Henryk Jaźnicki

Personal information
- Full name: Henryk Jaźnicki
- Date of birth: 6 September 1917
- Place of birth: Radzyń Podlaski, Congress Poland
- Date of death: 25 February 2004 (aged 86)
- Place of death: Józefów, Poland
- Height: 1.72 m (5 ft 7+1⁄2 in)
- Position: Forward

Senior career*
- Years: Team / Apps / (Gls)
- 1938–1939: Polonia Warsaw / 26 / (12)
- 1945: Polonia Warsaw
- 1945–1946: Społem Warsaw
- 1947–1952: Polonia Warsaw

International career
- 1939: Poland / 1 / (0)

= Henryk Jaźnicki =

Polish footballer (1917–2004)

Henryk Jaźnicki (6 September 1917 – 25 February 2004) was a Polish footballer who played as a forward.
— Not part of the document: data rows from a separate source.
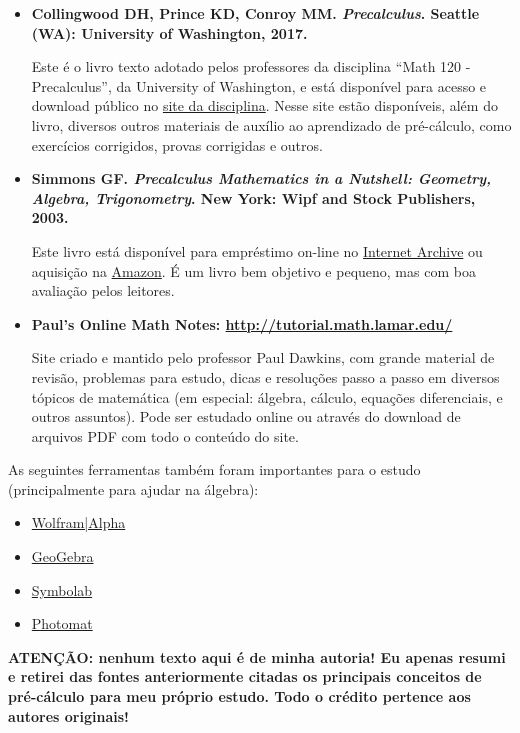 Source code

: \documentclass[pdftex, brazil, 12pt, twoside]{article}
\begin{document}
\begin{itemize}
\item \textbf{Collingwood DH, Prince KD, Conroy MM. \emph{Precalculus}. Seattle (WA): University
  of Washington, 2017.}

  Este é o livro texto adotado pelos professores da disciplina
  ``Math 120 - Precalculus'', da University of Washington, e está disponível para
  acesso e download público no \href{https://sites.math.washington.edu/~m120/}{site da disciplina}.
  Nesse site estão disponíveis, além do livro, diversos outros materiais de auxílio ao aprendizado
  de pré-cálculo, como exercícios corrigidos, provas corrigidas e outros.
  
\item \textbf{Simmons GF. \emph{Precalculus Mathematics in a Nutshell: Geometry, Algebra, Trigonometry}. New
  York: Wipf and Stock Publishers, 2003.}

  Este livro está disponível para empréstimo on-line
  no \href{https://archive.org/details/precalculusmathe00geor}{Internet Archive} ou
  aquisição na \href{https://www.amazon.com/Precalculus-Mathematics-Nutshell-Geometry-Trigonometry/dp/1592441300/}{Amazon}.
  É um livro bem objetivo e pequeno, mas com boa avaliação pelos leitores.

\item \textbf{Paul's Online Math Notes: \url{http://tutorial.math.lamar.edu/}}

  Site criado e mantido pelo professor Paul Dawkins, com grande material de revisão, problemas para estudo,
  dicas e resoluções passo a passo em diversos tópicos de matemática (em especial: álgebra, cálculo, equações
  diferenciais, e outros assuntos). Pode ser estudado online ou através do download de arquivos PDF com todo o
  conteúdo do site.
\end{itemize}

As seguintes ferramentas também foram importantes para o estudo (principalmente para
ajudar na álgebra):
\begin{itemize}[noitemsep]
\item \href{http://www.wolframalpha.com/}{Wolfram|Alpha}
\item \href{https://www.geogebra.org/}{GeoGebra}
\item \href{https://www.symbolab.com/}{Symbolab}
\item \href{https://photomath.net/}{Photomat}
\end{itemize}

\textbf{ATENÇÃO: nenhum texto aqui é de minha autoria! Eu apenas resumi e retirei das fontes anteriormente
citadas os principais conceitos de pré-cálculo para meu próprio estudo. Todo o crédito pertence
aos autores originais!}
\end{document}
Representing Polonia Warsaw, he also played for their basketball, volleyball and handball teams.

Jaźnicki made his sole appearance for the Poland national football team on 27 August 1939 in Warsaw, in a 4–2 win over Hungary, and was replaced in the 31st minute by Stanisław Baran.

After the Second World War, Jaźnicki returned to Polonia, where he continued his career until 1952. He not only excelled in football - he also played volleyball (winning three national titles), basketball (national title in 1947) and handball (runners-up in 1947). During the war, he fought in the Polish September Campaign, was caught by the Germans, was a prisoner of notorious Pawiak prison in Warsaw, before being shuttled to Sachsenhausen and Mauthausen camps.